Light behaving like a particle
Teaching Guidance for 14-16
No sooner do students see that light has a wave property (and have measured its wavelength) then this story is upset with further demonstrations that light has a particle property; it packages its energy in small quanta. The idea that radiation packages its energy in quanta proportional to frequency first arose in Planck’s mind when trying to fit the theoretical prediction for the energy distribution in the spectrum of a perfect radiator with the experimental results. The variation of the specific heat of materials with temperature also appeared to require a quantum rule. The photoelectric effect appeared to be pointing in the same direction when Einstein applied his clear vision to it in 1905 and was awarded the Nobel Prize for his efforts.
It is assumed that pupils have seen photocells at work in electric or electronic circuits where light releases a horde of electrons from a sensitive surface in a vacuum and the horde acts as a current to do jobs for us. That might be called the ‘wholesale photoelectric effect’. In this, light ‘flicks’ electrons out of a metal, ultra-violet light tearing them out with the crack of a whip and X-rays hurling them out. This strange interchange between radiation and electrons throws much ‘light’ on the micro-physical world.
A Geiger-Müller tube responding to gamma rays is demonstrating the photoelectric effect of those very energetic photons. However, the random counting is due to the random instability of the parent radioactive nuclei, not the effect of photons arriving at random from a steady stream of radiation.
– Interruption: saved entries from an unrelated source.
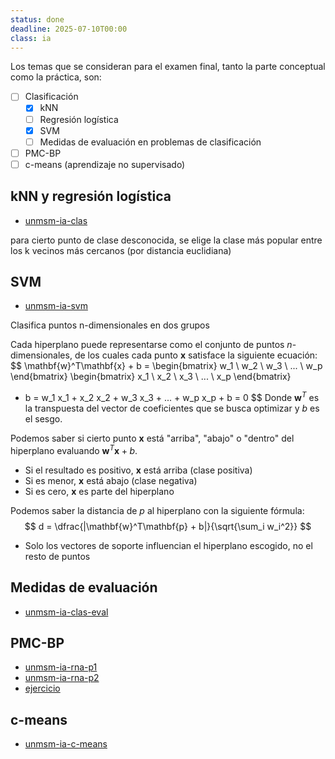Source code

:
 ```yaml
---
status: done
deadline: 2025-07-10T00:00
class: ia
---
```

Los temas que se consideran para el examen final, tanto la parte conceptual como la práctica, son:

- [ ] Clasificación
	- [x] kNN
	- [ ] Regresión logística
	- [x] SVM
	- [ ] Medidas de evaluación en problemas de clasificación
- [ ] PMC-BP
- [ ] c-means (aprendizaje no supervisado)

## kNN y regresión logística

- [unmsm-ia-clas](../../source-material/lectures/pdf/unmsm-ia-clas.pdf)

para cierto punto de clase desconocida, se elige la clase más popular entre los k vecinos más cercanos (por distancia euclidiana)

## SVM

- [unmsm-ia-svm](../../source-material/lectures/pdf/unmsm-ia-svm.pdf)

Clasifica puntos n-dimensionales en dos grupos

Cada hiperplano puede representarse como el conjunto de puntos $n$-dimensionales, de los cuales cada punto $\mathbf{x}$ satisface la siguiente ecuación:
$$
\mathbf{w}^T\mathbf{x} + b
= \begin{bmatrix}
w_1 \ w_2 \ w_3 \ ... \ w_p
\end{bmatrix}
\begin{bmatrix}
x_1 \\
x_2 \\
x_3 \\
... \\
x_p
\end{bmatrix}
+ b
= w_1 x_1 + x_2 x_2 + w_3 x_3 + ... + w_p x_p + b
= 0
$$
Donde $\mathbf{w}^T$ es la transpuesta del vector de coeficientes que se busca optimizar y $b$ es el sesgo.

Podemos saber si cierto punto $\mathbf{x}$ está "arriba", "abajo" o "dentro" del hiperplano evaluando $\mathbf{w}^T\mathbf{x} + b$.
- Si el resultado es positivo, $\mathbf{x}$ está arriba (clase positiva)
- Si es menor, $\mathbf{x}$ está abajo (clase negativa)
- Si es cero, $\mathbf{x}$ es parte del hiperplano

Podemos saber la distancia de $p$ al hiperplano con la siguiente fórmula:
$$
d = \dfrac{|\mathbf{w}^T\mathbf{p} + b|}{\sqrt{\sum_i w_i^2}}
$$
- Solo los vectores de soporte influencian el hiperplano escogido, no el resto de puntos

## Medidas de evaluación

- [unmsm-ia-clas-eval](../../source-material/lectures/pdf/unmsm-ia-clas-eval.pdf)

## PMC-BP

- [unmsm-ia-rna-p1](../../source-material/lectures/pdf/unmsm-ia-rna-p1.pdf)
- [unmsm-ia-rna-p2](../../source-material/lectures/pdf/unmsm-ia-rna-p2.pdf)
- [ejercicio](../../source-material/lectures/pdf/unmsm-ia-rna-ej-res.pdf)

## c-means

- [unmsm-ia-c-means](../../source-material/lectures/pdf/unmsm-ia-c-means.pdf)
But if you shine a steady stream of ultra-violet light or light from a match onto a Geiger-Müller tube, with a thin mica window, then the Geiger-Müller tube will show random counts. A sheet of glass placed between the light source and the Geiger-Müller tube will show that it is not the visible light which is the active agent.
This experiment suggests some of the photo-electric effect story, but it does not show that the negative electricity is coming out in particles: electrons. It also does not show that light is arriving in bundles of energy: quanta. It only suggests that there is some connection between the wavelength of the light and its efficacy in ejecting negative charge.
More complex experiments, or perhaps a film, are needed to show:
- photons arriving one by one
- that the particles ejected are electrons with the usual value of e / m
- that the electrons emerge with a given illumination, with a variety of speeds, the slower ones having probably lost energy by travelling through the outer layers of the metal
- that with light of a given frequency, all the electrons ejected have the same maximum energy. This is the basis of Einstein’s equation, Eelectrons = hflight − Φ, where Φ is the ‘work function’ and h is the Planck constant.
- that the maximum energy of the ejected electrons is determined by the frequency of the light used and not by its intensity. Brighter light only produces more electrons and not faster ones
- that when the light is first turned on there is no delay in the production of electrons as one would expect if a continuous stream of light had to build up enough energy in the metal to eject each electron in turn. This is especially an impressive story with weak light. Sometimes an electron is ejected early, sometimes it may be later and so we are forced to conclude that the arrival of quanta is random in time.